Are you suggesting that the law reflects an entrenched, emotional celebration of an antique, traditional notion of a library, and not something rational and consistent about lending, copyright and the economics of writing? Apostasy! I want this conversation to only be strictly about what the case law says, so that I may tell you about it “again” and again!
No, the problem is that the preceding analysis is a category error, in that it assumes the law has a purpose of minimizing the circulation of an individual book. It does not, which is why traditional libraries weren't threatened by it.
> in that it assumes the law has a purpose of minimizing the circulation of an individual book

That's exactly what it's about. Publishers lost the battle of banning libraries, but have won and keep winning everything about digital books.

The end effect is that people have fewer liberties when it comes to digital things. Authors don't gain much. All the profit goes to the publishers.

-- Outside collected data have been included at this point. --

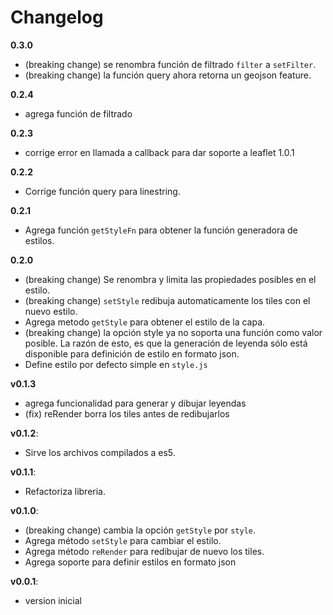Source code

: # Changelog

**0.3.0**

 - (breaking change) se renombra función de filtrado `filter` a `setFilter`.
 - (breaking change) la función query ahora retorna un geojson feature.

**0.2.4**

  - agrega función de filtrado

**0.2.3**

  - corrige error en llamada a callback para dar soporte a leaflet 1.0.1

**0.2.2**

  - Corrige función query para linestring.

**0.2.1**

  - Agrega función `getStyleFn` para obtener la función generadora de estilos.

**0.2.0**

  - (breaking change) Se renombra y limita las propiedades posibles en el estilo.
  - (breaking change) `setStyle` redibuja automaticamente los tiles con el nuevo estilo.
  - Agrega metodo `getStyle` para obtener el estilo de la capa.
  - (breaking change) la opción style ya no soporta una función como valor posible.
    La razón de esto, es que la generación de leyenda sólo está disponible para
    definición de estilo en formato json.
  - Define estilo por defecto simple en `style.js`

**v0.1.3**

  - agrega funcionalidad para generar y dibujar leyendas
  - (fix) reRender borra los tiles antes de redibujarlos

**v0.1.2**:

  - Sirve los archivos compilados a es5.

**v0.1.1**:

  - Refactoriza libreria.

**v0.1.0**:

  - (breaking change) cambia la opción `getStyle` por `style`.
  - Agrega método `setStyle` para cambiar el estilo.
  - Agrega método `reRender` para redibujar de nuevo los tiles.
  - Agrega soporte para definir estilos en formato json

**v0.0.1**:

  - version inicial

And the next step is to deprecate and stop publishing physical prints at all, which is already mostly the case with other kinds of media. Then you won't just have less rights with digital things but less rights period.
I don’t know, it doesn’t take a genius or a law degree to understand that maintaining a one to one ratio of physical copies to digitally lent books is the same shit as a regular library but more convenient. It stands to reason that the law shouldn’t preclude technological advances that make libraries more convenient. The reason traditional libraries aren’t threatened by the law is cultural. There are states that ban books my dude, it’s all cultural.

I wonder why judges are anti-library. Although I can understand why they are generally anti-technology: the law school people have a lot of beefs, and beefs with the compsci people rank highly. And before you start telling me all the reasons why “beefs” aren’t a central part of the character of judges and therefore law in this country, you should maybe read more about guys like Clarence Thomas and Samuel Alito.

It’s apparent to me that the law has jumbled a bunch of archaic concepts of what “copying” means in order to transfigure the argument into a technically obscured realm.

A library allows one person to read one book at a time. A digital library doing the same while using technology to make lending more efficient accomplishes the exact same goal.

We’re using precedent to override common sense and prevent digital libraries from effectively existing under the guise of protection.

Judges aren't anti-library. People care a lot less about "compsci" culture than "compsci" people think they do. We simply aren't that important.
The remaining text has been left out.